What is the Hubble Source Catalog (HSC)? What data does it contain?
The Hubble Source Catalog (HSC) combines the tens of thousands of visit-based, general-purpose source lists in the Hubble Legacy Archive (HLA) into a single master catalog.
In the current Beta 0.2 release, the HSC contains members of the ACS/WFC and WFPC2 Source Extractor source lists from HLA version 7.1 that have valid detections (i.e., data with quality flag values less than 5; see HLA Source List FAQ for a definition of the flagging system for HLA source lists). Data from the ACS/HRC (High Resolution Camera) are NOT included in the HSC at the current time. Approximately 1/3 of the ACS/WFC and WFPC2 images in HLA DR7.1 are not included in the HSC due to image quality and other issues.
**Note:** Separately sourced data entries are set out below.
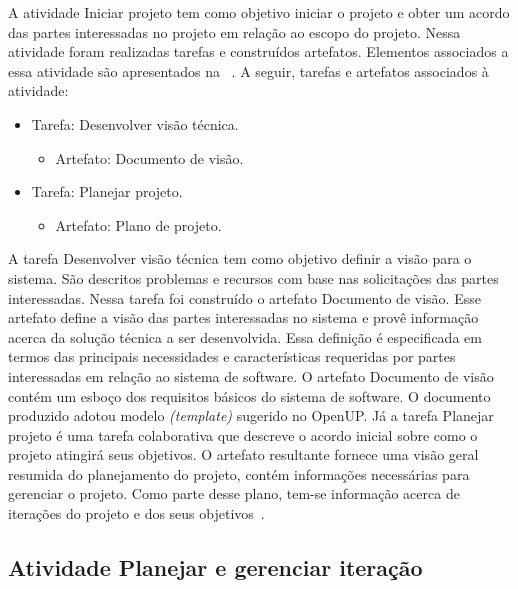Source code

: A atividade Iniciar projeto tem como objetivo iniciar o projeto e obter um acordo das partes interessadas no projeto em relação ao escopo do projeto. 
Nessa atividade foram realizadas tarefas e construídos artefatos. Elementos associados a essa atividade são apresentados na ~. A seguir, tarefas e artefatos associados à atividade:

\begin{itemize}
    \item Tarefa: Desenvolver visão técnica.
        \begin{itemize}
            \item Artefato: Documento de visão.
        \end{itemize}
    \item Tarefa: Planejar projeto.
    \begin{itemize}
            \item Artefato: Plano de projeto.
        \end{itemize}
\end{itemize}


%

A tarefa Desenvolver visão técnica tem como objetivo definir a visão para o sistema. São descritos problemas e recursos com base nas solicitações das partes interessadas. 
Nessa tarefa foi construído o artefato Documento de visão. Esse artefato define a visão das partes interessadas no sistema e provê informação acerca da solução técnica a ser desenvolvida. Essa definição é especificada em termos das principais necessidades e características requeridas por partes interessadas em relação ao sistema de software. O artefato Documento de visão contém um esboço dos requisitos básicos do sistema de software. O documento produzido adotou modelo \emph{(template)} sugerido no OpenUP.
Já a tarefa Planejar projeto é uma tarefa colaborativa que descreve o acordo inicial sobre como o projeto atingirá seus objetivos. O artefato resultante  fornece uma visão geral resumida do planejamento do projeto, contém  informações necessárias para gerenciar o projeto. Como parte desse plano, tem-se informação acerca de iterações do projeto e dos seus objetivos~\cite{openup}.

\subsection{Atividade Planejar e gerenciar iteração}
This is a Beta version of the HSC; you can expect some rough edges and a larger fraction of artifacts than will be present in the Version 1 release. In addition, the database may change without warning since we are working to make improvements. For the upcoming HSC Version 1 release (tentatively planned for fall 2013), we plan to include sources from WFC3 images and may also incorporate the DAOPHOT source lists.
What are five things you should know about the HSC?
Click here for a 1-page, graphic description of all five of the following.
All HLA magnitudes are in the ABMAG system. Here is a discussion of the ABMAG, VEGAMAG and STMAG systems. A handy, though not exact conversion for ACS is provided in Sirianni et al. (2005) The Synphot package provides a more generic conversion mechanism for all HST instruments.
Where can I find examples of good and bad regions of the HSC?
Nearby galaxy: M101 (10918_01), N > 1 version
To get the image below, click on "Advanced HSC controls", then check the box for "Require NumImages > 1", then click on HSC (beta), then wait a while (i.e., there are 23,759 HSC sources).
Star field: M31 (10265_01), N > 5 version
To get the image below, click on "Advanced HSC controls", then check the box for "Require NumImages > 5", then click on HSC (beta). There are 1914 HSC sources.
Field of faint galaxies: HDF (10189_e1), N > 2 version
To get the image below, click on "Advanced HSC controls", then check the box for "Require NumImages > 5", then click on HSC (beta). There are 901 HSC sources.
Galaxy cluster: Gal-Clus-002352+042307 (06000_01), N > 0 version
To get the image below, click on "Advanced HSC controls", then click on HSC (beta). There are 409 HSC sources.
Nearby galaxy with high background: M83 (8234_01), N > 1 version
To get the image below, click on "Advanced HSC controls", then check the box for "Require NumImages > 1", then click on HSC (beta). There are 1356 HSC sources.
NOTE: This image has some "doubling" and the sources do not line up with the circles well.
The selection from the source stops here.